I was sad to see the old Brewery Gate pub boarded up when walking through St Thomas' in Oxford earlier in the week. From the for sale sign it looks as if it is being sold for development--residential, most likely.

The sale marks the end of the Morrell's Brewery story for me. When I first moved to Osney Island, a little further to the west of St Thomas', the brewery was still working and the smell of the malt wafting across Park End and Hythe Bridge Streets was always a delight when heading into town to the libraries on brewing days. The Brewery Gate was, as its name suggests, by the Morrell's gate, with its elaborate iron arch, and was the brewery pub.

For a time in the nineties we used to walk over there on Saturday nights for a pint or two quite often and it was always a place we visited every now and then during all the fourteen years we lived on the Island.

I can remember one afternoon years ago when I'd submitted a review for a paper and I went to the Gate for a drink to celebrate. I sat in a corner, enjoyed the bitter and read a few Llewellyn Powys stories from a first edition I'd bought.
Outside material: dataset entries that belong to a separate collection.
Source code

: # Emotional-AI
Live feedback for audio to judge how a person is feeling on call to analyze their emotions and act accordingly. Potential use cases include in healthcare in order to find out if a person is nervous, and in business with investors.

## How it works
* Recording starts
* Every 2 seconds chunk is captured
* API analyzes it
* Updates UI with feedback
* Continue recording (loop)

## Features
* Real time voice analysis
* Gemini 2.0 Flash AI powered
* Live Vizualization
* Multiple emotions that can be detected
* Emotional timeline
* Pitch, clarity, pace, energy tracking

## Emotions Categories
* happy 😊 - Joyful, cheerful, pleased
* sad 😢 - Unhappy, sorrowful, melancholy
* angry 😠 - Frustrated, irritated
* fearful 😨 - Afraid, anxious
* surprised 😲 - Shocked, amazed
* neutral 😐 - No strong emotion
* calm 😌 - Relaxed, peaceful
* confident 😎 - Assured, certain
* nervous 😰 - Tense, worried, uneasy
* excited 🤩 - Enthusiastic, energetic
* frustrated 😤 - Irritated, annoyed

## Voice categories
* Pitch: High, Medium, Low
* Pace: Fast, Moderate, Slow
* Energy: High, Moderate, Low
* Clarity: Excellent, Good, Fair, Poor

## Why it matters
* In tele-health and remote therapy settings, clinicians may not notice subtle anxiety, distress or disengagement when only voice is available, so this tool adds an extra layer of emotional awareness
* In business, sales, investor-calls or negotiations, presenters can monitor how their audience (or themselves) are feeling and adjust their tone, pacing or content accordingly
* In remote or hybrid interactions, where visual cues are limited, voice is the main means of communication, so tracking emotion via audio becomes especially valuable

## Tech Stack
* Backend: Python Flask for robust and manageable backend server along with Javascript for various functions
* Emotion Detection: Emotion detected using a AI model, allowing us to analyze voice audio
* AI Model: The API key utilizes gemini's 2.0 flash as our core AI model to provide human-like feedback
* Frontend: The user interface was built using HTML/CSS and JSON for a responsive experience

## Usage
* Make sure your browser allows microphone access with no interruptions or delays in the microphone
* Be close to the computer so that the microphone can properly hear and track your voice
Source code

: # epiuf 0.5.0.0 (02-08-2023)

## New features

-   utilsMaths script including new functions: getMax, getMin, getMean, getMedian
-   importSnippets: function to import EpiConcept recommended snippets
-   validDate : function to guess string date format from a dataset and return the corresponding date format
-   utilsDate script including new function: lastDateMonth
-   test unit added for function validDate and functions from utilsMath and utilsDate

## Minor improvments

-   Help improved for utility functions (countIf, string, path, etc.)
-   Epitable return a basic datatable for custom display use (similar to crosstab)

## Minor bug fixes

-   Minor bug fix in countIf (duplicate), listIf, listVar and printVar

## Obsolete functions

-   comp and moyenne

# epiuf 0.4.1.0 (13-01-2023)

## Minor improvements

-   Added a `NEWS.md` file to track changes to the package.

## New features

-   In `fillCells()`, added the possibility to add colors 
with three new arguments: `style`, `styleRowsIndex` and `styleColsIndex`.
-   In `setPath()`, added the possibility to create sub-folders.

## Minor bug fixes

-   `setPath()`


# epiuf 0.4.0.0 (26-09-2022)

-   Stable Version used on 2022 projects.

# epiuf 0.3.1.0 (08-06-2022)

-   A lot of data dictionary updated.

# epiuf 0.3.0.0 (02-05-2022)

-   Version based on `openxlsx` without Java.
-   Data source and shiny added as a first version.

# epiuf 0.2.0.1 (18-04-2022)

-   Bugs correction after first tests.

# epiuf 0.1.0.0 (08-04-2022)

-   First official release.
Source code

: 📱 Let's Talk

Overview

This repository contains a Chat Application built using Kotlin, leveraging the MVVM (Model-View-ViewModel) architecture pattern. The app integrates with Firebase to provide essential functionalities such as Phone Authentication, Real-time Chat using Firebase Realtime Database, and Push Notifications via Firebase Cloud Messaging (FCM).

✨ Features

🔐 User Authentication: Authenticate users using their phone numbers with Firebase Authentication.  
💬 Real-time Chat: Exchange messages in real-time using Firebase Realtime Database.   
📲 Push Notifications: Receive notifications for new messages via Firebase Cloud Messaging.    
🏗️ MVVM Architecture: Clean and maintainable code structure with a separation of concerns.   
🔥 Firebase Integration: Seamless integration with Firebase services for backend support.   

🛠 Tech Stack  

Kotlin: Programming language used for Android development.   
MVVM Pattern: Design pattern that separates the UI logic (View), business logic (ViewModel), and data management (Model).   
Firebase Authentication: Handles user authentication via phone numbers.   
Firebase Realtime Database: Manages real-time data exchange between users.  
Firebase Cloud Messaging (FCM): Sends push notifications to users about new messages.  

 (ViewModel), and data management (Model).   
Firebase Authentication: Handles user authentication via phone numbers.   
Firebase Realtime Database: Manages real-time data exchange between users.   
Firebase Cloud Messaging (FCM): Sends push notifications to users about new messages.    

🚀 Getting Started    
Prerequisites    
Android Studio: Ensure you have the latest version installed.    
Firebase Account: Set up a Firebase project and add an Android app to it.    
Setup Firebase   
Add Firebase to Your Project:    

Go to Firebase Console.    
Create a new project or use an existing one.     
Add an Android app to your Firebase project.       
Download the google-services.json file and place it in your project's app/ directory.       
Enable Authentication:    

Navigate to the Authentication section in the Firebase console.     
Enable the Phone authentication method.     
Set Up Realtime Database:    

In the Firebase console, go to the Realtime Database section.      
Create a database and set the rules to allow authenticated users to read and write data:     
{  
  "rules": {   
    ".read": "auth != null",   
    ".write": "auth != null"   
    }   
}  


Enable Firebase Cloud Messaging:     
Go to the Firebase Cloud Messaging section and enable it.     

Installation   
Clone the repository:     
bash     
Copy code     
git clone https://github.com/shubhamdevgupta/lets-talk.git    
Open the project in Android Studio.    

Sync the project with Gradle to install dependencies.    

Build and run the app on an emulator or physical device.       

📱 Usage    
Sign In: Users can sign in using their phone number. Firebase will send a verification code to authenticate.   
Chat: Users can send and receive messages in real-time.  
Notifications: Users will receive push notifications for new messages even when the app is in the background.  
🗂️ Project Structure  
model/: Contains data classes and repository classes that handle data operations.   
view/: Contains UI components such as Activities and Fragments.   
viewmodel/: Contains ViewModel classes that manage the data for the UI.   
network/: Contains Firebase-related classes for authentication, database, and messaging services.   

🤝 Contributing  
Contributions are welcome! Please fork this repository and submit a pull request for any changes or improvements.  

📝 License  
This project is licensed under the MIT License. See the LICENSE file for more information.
The last time I visited was to attend a meeting about the Oxford fringe festival. The pub was different from what I remembered--dark and crowded with people speaking over a wining mike and stand-up going on in a corner. Fun, though.

It's strange to think that for much of the time we were on Osney, St Thomas' had virtually no residential property and yet the pub still seemed to do a good trade. Now all the old offices and businesses--even the brewery itself--have been redeveloped as flats. The area is teaming with people, yet the pub shuts down.

I remember doing some research into the plans for redeveloping St Thomas' at the county library yonks ago. Places like Fisher Row had been condemned and the families moved out to estates on the edge of town during the mid-1950s but then the scheme had ground to a halt for almost fifty years while the council, I suppose, resolved various issues. I'm not sure what the sticking point was but what surprised me was that the council drew up the original plans for condemning the houses and redeveloping the area during the Second World War. So odd to think of all those urban renewal debates and all that town planning going on while the bombs fell on less fortunate cities.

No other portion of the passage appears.